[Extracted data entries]
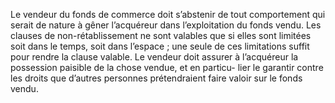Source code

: Le vendeur du fonds de commerce doit s’abstenir de tout comportement qui serait
de nature à gêner l’acquéreur dans l’exploitation du fonds vendu.
Les clauses de non-rétablissement ne sont valables que si elles sont limitées soit dans le
temps, soit dans l’espace ; une seule de ces limitations suffit pour rendre la clause valable.
Le vendeur doit assurer à l’acquéreur la possession paisible de la chose vendue, et en particu-
lier le garantir contre les droits que d’autres personnes prétendraient faire valoir sur le fonds
vendu.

WHAT YOU NEED TO DO:
The answer should consist of the lines from the one with "Les clauses de" through the last line of the entries, duplicated exactly and nothing more.

YOUR SOLUTION:
Les clauses de non-rétablissement ne sont valables que si elles sont limitées soit dans le
temps, soit dans l’espace ; une seule de ces limitations suffit pour rendre la clause valable.
Le vendeur doit assurer à l’acquéreur la possession paisible de la chose vendue, et en particu-
lier le garantir contre les droits que d’autres personnes prétendraient faire valoir sur le fonds
vendu.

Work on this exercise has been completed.